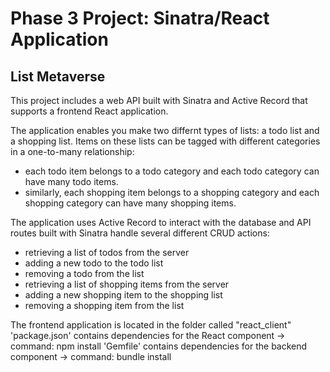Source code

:# Phase 3 Project: Sinatra/React Application

## List Metaverse

This project includes a web API built with Sinatra and Active Record that supports a frontend React application.

The application enables you make two differnt types of lists: a todo list and a shopping list.
Items on these lists can be tagged with different categories in a one-to-many relationship:
  - each todo item belongs to a todo category and each todo category can have many todo items.
  - similarly, each shopping item belongs to a shopping category and each shopping category can have many shopping items.

The application uses Active Record to interact with the database and API routes built with Sinatra handle several different CRUD actions:
  - retrieving a list of todos from the server
  - adding a new todo to the todo list
  - removing a todo from the list
  - retrieving a list of shopping items from the server
  - adding a new shopping item to the shopping list
  - removing a shopping item from the list

The frontend application is located in the folder called "react_client"
'package.json' contains dependencies for the React component
  -> command: npm install 
'Gemfile' contains dependencies for the backend component
  -> command: bundle install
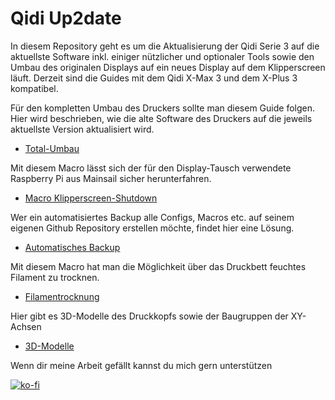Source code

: # **Qidi Up2date**
In diesem Repository geht es um  die Aktualisierung der Qidi Serie 3 auf die aktuellste Software inkl. einiger nützlicher und optionaler Tools sowie den Umbau des originalen Displays auf ein neues Display auf dem Klipperscreen läuft.
Derzeit sind die Guides mit dem Qidi X-Max 3 und dem X-Plus 3 kompatibel.

Für den kompletten Umbau des Druckers sollte man diesem Guide folgen. Hier wird beschrieben, wie die alte Software des Druckers auf die jeweils aktuellste Version aktualisiert wird.
+ [Total-Umbau](Klipper-Update/update+upgrade.md)

Mit diesem Macro lässt sich der für den Display-Tausch verwendete Raspberry Pi aus Mainsail sicher herunterfahren.
+ [Macro Klipperscreen-Shutdown](Klipperscreen-Shutdown/README.md)

Wer ein automatisiertes Backup alle Configs, Macros etc. auf seinem eigenen Github Repository erstellen möchte, findet hier eine Lösung.
+ [Automatisches Backup](Git-Backup/Autobackup.md)

Mit diesem Macro hat man die Möglichkeit über das Druckbett feuchtes Filament zu trocknen.
+ [Filamentrocknung](Filamenttrocknung/readme.md)

Hier gibt es 3D-Modelle des Druckkopfs sowie der Baugruppen der XY-Achsen
+ [3D-Modelle](3D-Modelle/3D-Modelle.md)

Wenn dir meine Arbeit gefällt kannst du mich gern unterstützen

[![ko-fi](https://ko-fi.com/img/githubbutton_sm.svg)](https://ko-fi.com/G2G7VMD0W)
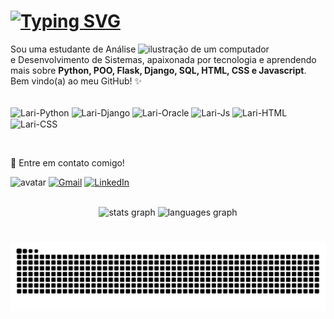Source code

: <h1><a href="https://www.linkedin.com/in/lari-albuquerque/"><img src="https://readme-typing-svg.herokuapp.com?font=Space+Grotesk&weight=600&size=30&duration=2500&pause=1000&color=ee9ca7&width=435&lines=Oii!++Eu+sou+a+Larissa+%F0%9F%91%8B%F0%9F%8F%BB" alt="Typing SVG" /></a></h1>

<img src="https://media.discordapp.net/attachments/1290898251729342486/1291263470746079232/ab0be5ea-2b47-47d6-b810-d18f8edfc9fd.png?ex=66ff7651&is=66fe24d1&hm=af3d0878f7058bba9a6bfd6b01543eb274a97142c2951a6efd50778104c2e95d&=&format=webp&quality=lossless" alt="ilustração de um computador" min-width="400px" max-width="300px" width="300px" align="right">

<p align="left"> 
  Sou uma estudante de Análise e Desenvolvimento de Sistemas, apaixonada por tecnologia e aprendendo mais sobre <strong>Python, POO, Flask, Django, SQL, HTML, CSS e Javascript</strong>.<br>
  Bem vindo(a) ao meu GitHub! ✨
</p>

<p align="left">
<div style="display: inline_block"><br>
  <img align="center" alt="Lari-Python" height="40" width="40" src="https://user-images.githubusercontent.com/25181517/183423507-c056a6f9-1ba8-4312-a350-19bcbc5a8697.png">
  <img align="center" alt="Lari-Django" height="40" width="40" src="https://github.com/marwin1991/profile-technology-icons/assets/62091613/9bf5650b-e534-4eae-8a26-8379d076f3b4">
  <img align="center" alt="Lari-Oracle" height="40" width="40" src="https://user-images.githubusercontent.com/25181517/117208736-bdedc080-adf5-11eb-912f-61c7d43705f6.png">
  <img align="center" alt="Lari-Js" height="40" width="40" src="https://user-images.githubusercontent.com/25181517/117447155-6a868a00-af3d-11eb-9cfe-245df15c9f3f.png">
  <img align="center" alt="Lari-HTML" height="40" width="40" src="https://user-images.githubusercontent.com/25181517/192158954-f88b5814-d510-4564-b285-dff7d6400dad.png">
  <img align="center" alt="Lari-CSS" height="40" width="40" src="https://user-images.githubusercontent.com/25181517/183898674-75a4a1b1-f960-4ea9-abcb-637170a00a75.png">
</div>
</p>
<br>

<p align="left">
  💌 Entre em contato comigo!
</p>


<p align="left">
  <img src="https://media.discordapp.net/attachments/1290898251729342486/1291266071118221362/Sem_nome_Emote_para_Twitch_1.png?ex=66ff78bd&is=66fe273d&hm=a335794b9a23f5561255eceaccb0c0936e14a316d9df70712c04a7e7d7e21d58&=&format=webp&quality=lossless" alt="avatar" min-width="80px" max-width="80px" width="80px">
  <a href="mailto:larissa.sa.as@gmail.com" target="_blank" title="Gmail">
  <img src="https://img.shields.io/badge/-Gmail-ee9ca7?style=flat&labelColor=ee9ca7&logo=gmail&logoColor=white&link=mailto:larissa.sa.as@gmail.com" alt="Gmail"/></a>
  <a href="https://www.linkedin.com/in/lari-albuquerque/" target="_blank" title="LinkedIn">
  <img src="https://img.shields.io/badge/-Linkedin-ee9ca7?style=flat&logo=Linkedin&logoColor=white&link=https://www.linkedin.com/in/lari-albuquerque/" alt="LinkedIn"/></a>
</p>
<br>

<div align="center">
  <img src="https://github-readme-stats.vercel.app/api?username=lalbuquerques&theme=dracula&hide_border=true&include_all_commits=false&count_private=true&count_private=true" height="150" alt="stats graph"  />
  <img src="https://github-readme-stats.vercel.app/api/top-langs?username=lalbuquerques&locale=en&hide_title=false&layout=compact&card_width=320&langs_count=5&theme=dracula&hide_border=true&order=2" height="150" alt="languages graph"  />
</div>

###
<div align="center">
  <br clear="both">

<picture>
  <source media="(prefers-color-scheme: dark)" srcset="https://raw.githubusercontent.com/lalbuquerques/lalbuquerques/output/github-contribution-grid-snake-dark.svg">
  <source media="(prefers-color-scheme: light)" srcset="https://raw.githubusercontent.com/lalbuquerques/lalbuquerques/output/github-contribution-grid-snake.svg">
  <img alt="github contribution grid snake animation" src="https://raw.githubusercontent.com/lalbuquerques/lalbuquerques/output/github-contribution-grid-snake.svg">
</picture>



</div>

###
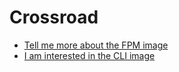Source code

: # Crossroad

- [Tell me more about the FPM image](./fpm/README.md)
- [I am interested in the CLI image](./cli/README.md)
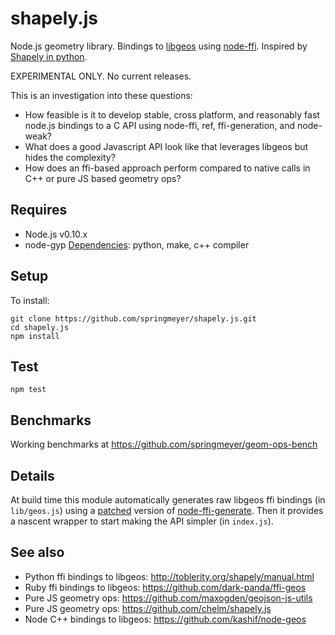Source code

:# shapely.js

Node.js geometry library. Bindings to [libgeos](http://trac.osgeo.org/geos/) using [node-ffi](https://github.com/rbranson/node-ffi). Inspired by [Shapely in python](http://toblerity.org/shapely/manual.html).

EXPERIMENTAL ONLY. No current releases.

This is an investigation into these questions:

 - How feasible is it to develop stable, cross platform, and reasonably fast node.js bindings to a C API using node-ffi, ref, ffi-generation, and node-weak?
 - What does a good Javascript API look like that leverages libgeos but hides the complexity?
 - How does an ffi-based approach perform compared to native calls in C++ or pure JS based geometry ops?

## Requires

- Node.js v0.10.x
- node-gyp [Dependencies](https://github.com/TooTallNate/node-gyp/#installation): python, make, c++ compiler

## Setup

To install:

    git clone https://github.com/springmeyer/shapely.js.git
    cd shapely.js
    npm install

## Test

    npm test

## Benchmarks

Working benchmarks at https://github.com/springmeyer/geom-ops-bench

## Details

At build time this module automatically generates raw libgeos ffi bindings (in `lib/geos.js`) using a [patched](https://github.com/springmeyer/node-ffi-generate/commit/eae6d9c2212486eb76979adc1d1ef98cb4e579b9) version of [node-ffi-generate](https://github.com/tjfontaine/node-ffi-generate). Then it provides a nascent wrapper to start making the API simpler (in `index.js`).

## See also

- Python ffi bindings to libgeos: http://toblerity.org/shapely/manual.html
- Ruby ffi bindings to libgeos: https://github.com/dark-panda/ffi-geos
- Pure JS geometry ops: https://github.com/maxogden/geojson-js-utils
- Pure JS geometry ops: https://github.com/chelm/shapely.js
- Node C++ bindings to libgeos: https://github.com/kashif/node-geos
======
** Prompt **
Look above for the line with "- similarly, each" and the line with "The application uses". Retype those two lines and every line between them exactly, adding nothing.

** Your response **
  - similarly, each shopping item belongs to a shopping category and each shopping category can have many shopping items.

The application uses Active Record to interact with the database and API routes built with Sinatra handle several different CRUD actions:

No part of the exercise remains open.